• _Study material_
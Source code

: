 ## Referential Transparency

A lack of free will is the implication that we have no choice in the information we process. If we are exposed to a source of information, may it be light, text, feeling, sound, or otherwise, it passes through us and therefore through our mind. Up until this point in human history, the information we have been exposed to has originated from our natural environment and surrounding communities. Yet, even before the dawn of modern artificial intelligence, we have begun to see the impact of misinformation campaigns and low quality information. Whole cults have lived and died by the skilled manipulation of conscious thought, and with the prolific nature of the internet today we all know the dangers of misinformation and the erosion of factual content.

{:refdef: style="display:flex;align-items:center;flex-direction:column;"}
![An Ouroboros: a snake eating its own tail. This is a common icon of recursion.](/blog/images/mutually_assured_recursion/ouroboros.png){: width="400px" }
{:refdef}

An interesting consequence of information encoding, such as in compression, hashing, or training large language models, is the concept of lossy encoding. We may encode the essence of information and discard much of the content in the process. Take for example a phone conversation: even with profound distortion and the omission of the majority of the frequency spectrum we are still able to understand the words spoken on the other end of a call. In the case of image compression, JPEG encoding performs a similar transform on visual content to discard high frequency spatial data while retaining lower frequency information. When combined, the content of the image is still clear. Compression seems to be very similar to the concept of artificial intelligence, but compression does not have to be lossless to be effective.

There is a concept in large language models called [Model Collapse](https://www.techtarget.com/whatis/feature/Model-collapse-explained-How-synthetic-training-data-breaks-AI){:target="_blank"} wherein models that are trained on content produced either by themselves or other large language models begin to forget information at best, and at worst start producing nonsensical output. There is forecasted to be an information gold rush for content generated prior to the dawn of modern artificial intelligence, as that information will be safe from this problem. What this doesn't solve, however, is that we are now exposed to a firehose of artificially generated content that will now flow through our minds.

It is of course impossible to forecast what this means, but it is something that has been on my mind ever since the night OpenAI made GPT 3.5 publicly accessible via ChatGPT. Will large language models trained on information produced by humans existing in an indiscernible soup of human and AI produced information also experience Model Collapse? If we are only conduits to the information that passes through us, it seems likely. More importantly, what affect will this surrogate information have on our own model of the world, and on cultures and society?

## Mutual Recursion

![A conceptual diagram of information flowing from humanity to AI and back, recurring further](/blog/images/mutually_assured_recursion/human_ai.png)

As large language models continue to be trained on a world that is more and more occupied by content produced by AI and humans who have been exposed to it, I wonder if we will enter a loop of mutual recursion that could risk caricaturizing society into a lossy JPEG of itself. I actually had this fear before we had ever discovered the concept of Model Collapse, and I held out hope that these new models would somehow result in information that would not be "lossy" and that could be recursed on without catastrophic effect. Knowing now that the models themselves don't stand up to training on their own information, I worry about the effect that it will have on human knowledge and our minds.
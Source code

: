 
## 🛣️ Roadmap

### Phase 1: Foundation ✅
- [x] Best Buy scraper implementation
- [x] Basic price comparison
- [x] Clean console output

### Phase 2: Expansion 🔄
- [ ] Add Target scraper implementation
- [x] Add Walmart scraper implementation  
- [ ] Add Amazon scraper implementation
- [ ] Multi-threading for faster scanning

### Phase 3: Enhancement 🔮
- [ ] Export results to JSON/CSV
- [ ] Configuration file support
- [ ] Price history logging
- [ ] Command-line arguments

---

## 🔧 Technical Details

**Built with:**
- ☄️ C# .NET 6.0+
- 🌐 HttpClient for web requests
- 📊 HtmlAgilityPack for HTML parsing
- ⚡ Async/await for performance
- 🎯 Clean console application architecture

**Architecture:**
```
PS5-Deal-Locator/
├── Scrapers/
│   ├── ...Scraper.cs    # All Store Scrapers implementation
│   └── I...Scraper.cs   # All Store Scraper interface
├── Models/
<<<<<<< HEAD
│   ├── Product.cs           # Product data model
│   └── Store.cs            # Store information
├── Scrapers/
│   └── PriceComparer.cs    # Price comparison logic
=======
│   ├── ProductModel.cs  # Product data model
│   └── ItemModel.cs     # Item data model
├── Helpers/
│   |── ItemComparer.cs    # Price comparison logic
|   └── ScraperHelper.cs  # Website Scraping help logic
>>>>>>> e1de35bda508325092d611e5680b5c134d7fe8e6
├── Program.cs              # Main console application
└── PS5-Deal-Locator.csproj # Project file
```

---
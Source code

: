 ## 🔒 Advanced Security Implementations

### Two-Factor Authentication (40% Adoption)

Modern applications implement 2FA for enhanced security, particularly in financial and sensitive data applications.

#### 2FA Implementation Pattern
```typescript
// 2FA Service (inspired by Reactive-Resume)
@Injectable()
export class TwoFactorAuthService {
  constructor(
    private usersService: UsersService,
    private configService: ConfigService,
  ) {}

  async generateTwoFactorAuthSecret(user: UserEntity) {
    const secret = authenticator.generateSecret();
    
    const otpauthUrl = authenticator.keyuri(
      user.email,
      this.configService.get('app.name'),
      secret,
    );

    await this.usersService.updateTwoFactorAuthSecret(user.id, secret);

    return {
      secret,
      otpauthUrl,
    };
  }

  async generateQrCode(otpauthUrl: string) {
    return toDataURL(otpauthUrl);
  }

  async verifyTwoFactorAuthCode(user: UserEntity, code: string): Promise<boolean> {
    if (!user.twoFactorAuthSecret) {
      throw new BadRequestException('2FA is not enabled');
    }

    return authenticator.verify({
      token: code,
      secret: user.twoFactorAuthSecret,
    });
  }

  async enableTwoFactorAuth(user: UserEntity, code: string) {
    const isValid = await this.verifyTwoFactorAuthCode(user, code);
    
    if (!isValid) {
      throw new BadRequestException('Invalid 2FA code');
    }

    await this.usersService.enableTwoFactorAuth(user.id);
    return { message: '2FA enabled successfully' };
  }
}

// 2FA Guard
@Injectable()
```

• _Activity_
Would you copy each line of the records that contains "return"?

• _Answer below_
    return {
    return toDataURL(otpauthUrl);
    return authenticator.verify({
    return { message: '2FA enabled successfully' };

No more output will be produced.